* [TASK PROMPT]
Each line in the entries below that holds the word "init" belongs in the answer.

* [RECORD EXTRACTS]
────────

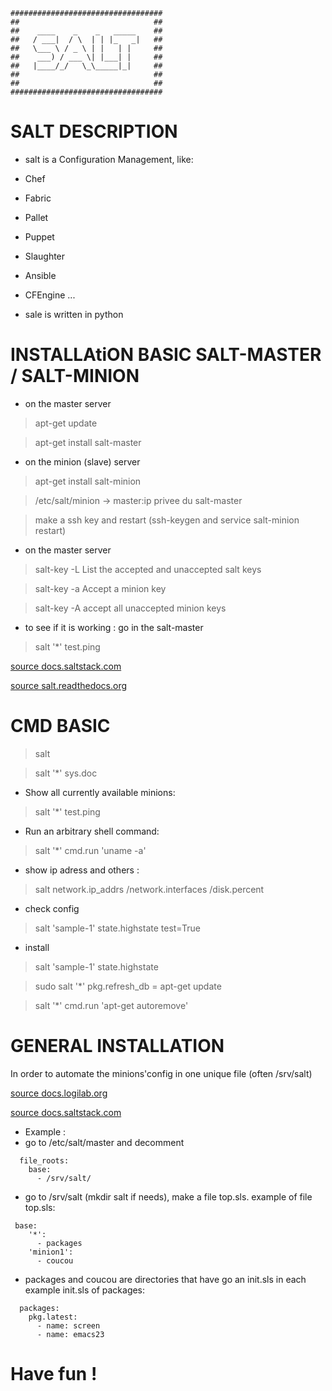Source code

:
 ```
################################## 
##                              ## 
##    ____    _    _   _____    ##
##   / ___|  / \  | | |_   _|   ##
##   \___ \ / _ \ | |   | |     ##
##    ___) / ___ \| |___| |     ##
##   |____/_/   \_\_____|_|     ##
##                              ##
##                              ##
################################## 
```

# SALT DESCRIPTION
- salt is a Configuration Management, like:
- Chef
- Fabric
- Pallet
- Puppet
- Slaughter
- Ansible
- CFEngine
...

- sale is written in python

# INSTALLAtiON BASIC SALT-MASTER / SALT-MINION 

* on the master server

> apt-get update

>apt-get install salt-master

- on the minion (slave) server

> apt-get install salt-minion

> /etc/salt/minion → master:ip privee du salt-master

> make a ssh key and restart (ssh-keygen and service salt-minion restart)

- on the master server

> salt-key -L List the accepted and unaccepted salt keys

> salt-key -a <minion id> Accept a minion key

> salt-key -A accept all unaccepted minion keys

- to see if it is working : go in the salt-master

> salt '*' test.ping

[source docs.saltstack.com](http://docs.saltstack.com/en/latest/topics/installation/ubuntu.html)

[source salt.readthedocs.org](http://salt.readthedocs.org/en/v0.9.2/topics/tutorial.html)

# CMD BASIC

> salt <target> <command> <options>

> salt '*' sys.doc

- Show all currently available minions:

> salt '*' test.ping

- Run an arbitrary shell command:

> salt '*' cmd.run 'uname -a'

- show ip adress and others :

> salt <minion id> network.ip_addrs /network.interfaces /disk.percent

- check config

> salt 'sample-1' state.highstate test=True

- install

> salt 'sample-1' state.highstate

> sudo salt '*' pkg.refresh_db = apt-get update

> salt '*' cmd.run 'apt-get autoremove'

# GENERAL INSTALLATION
In order to automate the minions'config in one unique file (often /srv/salt)

[source docs.logilab.org](http://docs.logilab.org/solutionslinux_2014_salt/#/)

[source docs.saltstack.com](http://docs.saltstack.com/en/latest/ref/states/top.html)

* Example :
* go to /etc/salt/master and decomment

```
  file_roots:
    base:
      - /srv/salt/
```

* go to /srv/salt (mkdir salt if needs), make a file top.sls.
example of file top.sls:

```
 base:
    '*':
      - packages
    'minion1':
      - coucou
```

* packages and coucou are directories that have go an init.sls in each
example init.sls of packages:

```
  packages:
    pkg.latest:
      - name: screen
      - name: emacs23
```

# Have fun !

────────

* [ANSWER TO THE EXERCISE]
* packages and coucou are directories that have go an init.sls in each
example init.sls of packages:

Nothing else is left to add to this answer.